> _Action item_
A faithful copy is required of the lines from the top of the entries through the line that contains "In this section, we", both included, with no pictures.

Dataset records
......

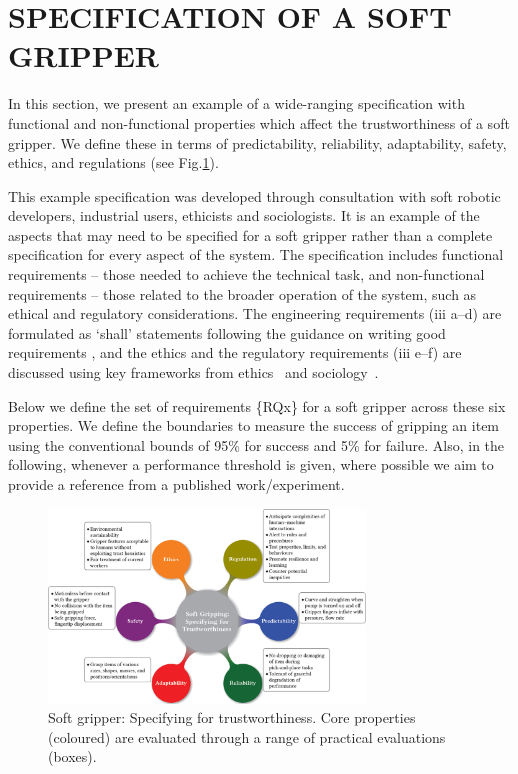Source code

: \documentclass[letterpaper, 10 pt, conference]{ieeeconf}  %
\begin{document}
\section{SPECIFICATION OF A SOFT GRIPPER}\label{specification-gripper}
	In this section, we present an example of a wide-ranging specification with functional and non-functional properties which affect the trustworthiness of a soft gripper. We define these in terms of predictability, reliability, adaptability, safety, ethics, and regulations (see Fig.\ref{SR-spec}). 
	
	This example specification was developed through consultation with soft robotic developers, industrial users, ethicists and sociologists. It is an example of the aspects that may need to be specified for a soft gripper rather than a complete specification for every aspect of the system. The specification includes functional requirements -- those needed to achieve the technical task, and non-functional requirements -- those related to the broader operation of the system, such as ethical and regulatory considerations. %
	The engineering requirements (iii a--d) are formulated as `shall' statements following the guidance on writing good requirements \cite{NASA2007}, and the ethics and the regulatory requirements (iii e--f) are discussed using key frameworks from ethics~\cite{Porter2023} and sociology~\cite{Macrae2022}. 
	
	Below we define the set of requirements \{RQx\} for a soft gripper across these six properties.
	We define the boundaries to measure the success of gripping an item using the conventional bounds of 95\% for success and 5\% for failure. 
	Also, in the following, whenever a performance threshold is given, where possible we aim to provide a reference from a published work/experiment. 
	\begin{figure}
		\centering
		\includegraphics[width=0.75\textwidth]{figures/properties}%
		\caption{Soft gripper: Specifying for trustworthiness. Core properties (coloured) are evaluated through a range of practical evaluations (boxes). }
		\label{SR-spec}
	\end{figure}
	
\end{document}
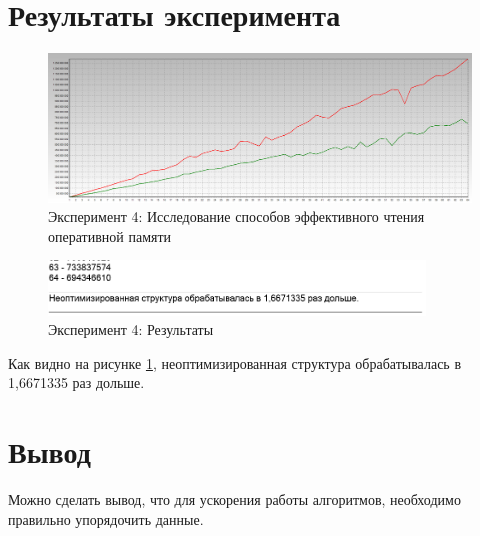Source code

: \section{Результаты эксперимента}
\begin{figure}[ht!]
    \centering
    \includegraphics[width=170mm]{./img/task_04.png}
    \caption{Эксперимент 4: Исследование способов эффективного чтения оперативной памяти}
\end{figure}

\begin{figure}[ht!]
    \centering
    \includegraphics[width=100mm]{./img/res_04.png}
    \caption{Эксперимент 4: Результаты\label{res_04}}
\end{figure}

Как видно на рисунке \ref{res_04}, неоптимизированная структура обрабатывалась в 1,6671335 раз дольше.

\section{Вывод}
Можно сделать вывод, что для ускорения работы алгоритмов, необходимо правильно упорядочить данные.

......

> _Answer_
Source code

: \documentclass[letterpaper, 10 pt, conference]{ieeeconf}  %
\begin{document}
\section{SPECIFICATION OF A SOFT GRIPPER}\label{specification-gripper}
	In this section, we present an example of a wide-ranging specification with functional and non-functional properties which affect the trustworthiness of a soft gripper. We define these in terms of predictability, reliability, adaptability, safety, ethics, and regulations (see Fig.\ref{SR-spec}). 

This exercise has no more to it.